Microstructure and Mechanical Properties of Heavily Worked and Recrystallized Copper for Low-Temperature Superconductor Applications

Abstract

Oxygen-free high-conductivity (OFHC) copper is generally used as a matrix for mechanical and electrical failure support of Nb3Sn superconducting filaments. This matrix provides mechanical stability to the filaments and a path for large currents in the event of an unwanted large temperature rise. Equal channel angular extrusion (ECAE) is an excellent way to increase the strength of bulk copper without an overwhelming degradation of resistivity caused by alloying.
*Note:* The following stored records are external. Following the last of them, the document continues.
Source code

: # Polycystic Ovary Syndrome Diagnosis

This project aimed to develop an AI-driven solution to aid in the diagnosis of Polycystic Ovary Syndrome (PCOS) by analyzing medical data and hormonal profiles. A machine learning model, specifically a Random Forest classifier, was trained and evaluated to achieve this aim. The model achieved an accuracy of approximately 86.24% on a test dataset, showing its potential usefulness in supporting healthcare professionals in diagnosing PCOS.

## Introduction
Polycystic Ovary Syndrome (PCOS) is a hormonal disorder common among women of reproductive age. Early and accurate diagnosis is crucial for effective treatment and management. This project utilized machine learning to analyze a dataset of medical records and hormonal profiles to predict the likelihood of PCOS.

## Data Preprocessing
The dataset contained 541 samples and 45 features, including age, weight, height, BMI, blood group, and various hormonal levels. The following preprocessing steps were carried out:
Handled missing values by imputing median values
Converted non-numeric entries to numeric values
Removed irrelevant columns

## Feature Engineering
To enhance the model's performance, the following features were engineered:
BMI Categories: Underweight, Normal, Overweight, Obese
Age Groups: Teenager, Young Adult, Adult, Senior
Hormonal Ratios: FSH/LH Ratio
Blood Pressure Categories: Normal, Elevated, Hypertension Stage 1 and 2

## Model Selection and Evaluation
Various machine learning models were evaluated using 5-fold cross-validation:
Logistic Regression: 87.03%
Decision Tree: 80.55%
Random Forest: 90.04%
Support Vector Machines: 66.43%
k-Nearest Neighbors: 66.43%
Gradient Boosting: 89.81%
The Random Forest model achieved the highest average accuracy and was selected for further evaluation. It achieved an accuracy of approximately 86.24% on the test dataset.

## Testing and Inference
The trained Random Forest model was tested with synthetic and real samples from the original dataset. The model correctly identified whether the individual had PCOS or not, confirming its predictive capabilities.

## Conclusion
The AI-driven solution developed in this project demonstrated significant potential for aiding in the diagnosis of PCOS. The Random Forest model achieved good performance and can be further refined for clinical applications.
A stronger Cu may be beneficial for fabrication of Nb3Sn multifilamentary wires because of its ability to arrest nonuniform deformation of the precursor Nb filaments as the wire is drawn down. For the work reported, 25.4 × 25.4 × 254 mm 3 bars of OFHC Cu were processed by ECAE to plastic strains of 16 following four different ECAE routes, sectioned by wire EDM, and characterized for strength, resistivity, and microstructure. Results indicate routes E and Bc may be the best for strengthening. Postprocessing rolling was found to further increase strength but also result in the increase in resistivity. Additionally, recrystallization was studied for selected routes and it was found to have an inverse relationship with the amount of cold work. The resistivity ratio (R298 K/R77 K) has a visible drop for the most severe deformation cases.